*** Opening of Dataset content ***
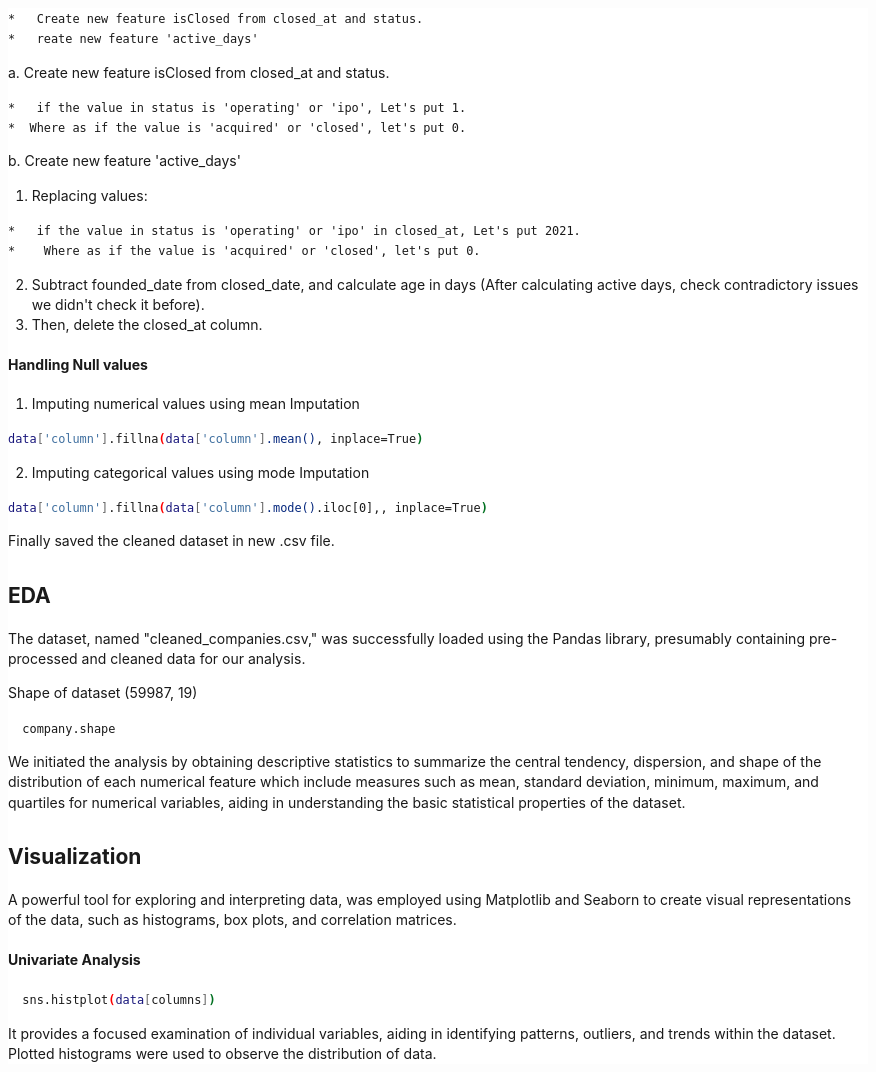     *   Create new feature isClosed from closed_at and status.
    *   reate new feature 'active_days'

   a. Create new feature isClosed from closed_at and status.

    *   if the value in status is 'operating' or 'ipo', Let's put 1.
    *  Where as if the value is 'acquired' or 'closed', let's put 0.

b. Create new feature 'active_days'

1.   Replacing values:

    *   if the value in status is 'operating' or 'ipo' in closed_at, Let's put 2021.
    *    Where as if the value is 'acquired' or 'closed', let's put 0.

2.   Subtract founded_date from closed_date, and calculate age in days (After calculating active days,
     check contradictory issues we didn't check it before).
3. Then, delete the closed_at column.

#### Handling Null values
1. Imputing numerical values using mean Imputation
```bash
data['column'].fillna(data['column'].mean(), inplace=True)
```
2. Imputing categorical values using mode Imputation
```bash
data['column'].fillna(data['column'].mode().iloc[0],, inplace=True)
```
Finally saved the cleaned dataset in new .csv file.

## EDA
The dataset, named "cleaned_companies.csv," was successfully loaded using the Pandas library, presumably containing pre-processed and cleaned data for our analysis.

Shape of dataset (59987, 19)

```bash
  company.shape
```

We initiated the analysis by obtaining descriptive statistics to summarize the central tendency, dispersion, and shape of the distribution of each numerical feature which include measures such as mean, standard deviation, minimum, maximum, and quartiles for numerical variables, aiding in understanding the basic statistical properties of the dataset.

## Visualization
A powerful tool for exploring and interpreting data, was employed using Matplotlib and Seaborn to create visual representations of the data, such as histograms, box plots, and correlation matrices.

#### Univariate Analysis 
```bash
  sns.histplot(data[columns])
```
It provides a focused examination of individual variables, aiding in identifying patterns, outliers, and trends within the dataset. Plotted histograms were used to observe the distribution of data.
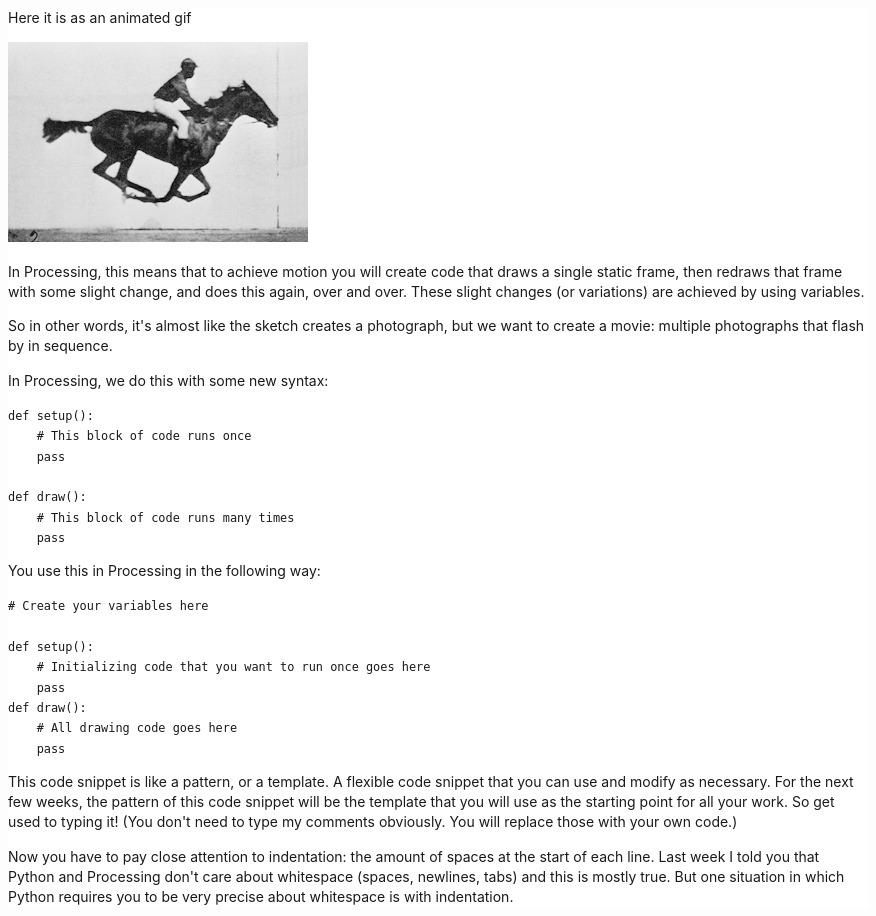 Here it is as an animated gif

![Horse Gif](images/Muybridge_race_horse_animated.gif)

In Processing, this means that to achieve motion you will create code that draws a single static frame, then redraws that frame with some slight change, and does this again, over and over. These slight changes (or variations) are achieved by using variables.

So in other words, it's almost like the sketch creates a photograph, but we want to create a movie: multiple photographs that flash by in sequence.

In Processing, we do this with some new syntax:

```
def setup():
    # This block of code runs once
    pass

def draw():
    # This block of code runs many times
    pass
```

You use this in Processing in the following way:

```
# Create your variables here

def setup(): 
    # Initializing code that you want to run once goes here 
    pass
def draw():
    # All drawing code goes here
    pass
```

This code snippet is like a pattern, or a template. A flexible code snippet that you can use and modify as necessary. For the next few weeks, the pattern of this code snippet will be the template that you will use as the starting point for all your work. So get used to typing it! (You don't need to type my comments obviously. You will replace those with your own code.)

Now you have to pay close attention to indentation: the amount of spaces at the start of each line. Last week I told you that Python and Processing don't care about whitespace (spaces, newlines, tabs) and this is mostly true. But one situation in which Python requires you to be very precise about whitespace is with indentation.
*** Close of Dataset content ***
**What is being asked**. Copy every line from the records above that contains the word "fillna".

**Exercise solution**.
data['column'].fillna(data['column'].mean(), inplace=True)
data['column'].fillna(data['column'].mode().iloc[0],, inplace=True)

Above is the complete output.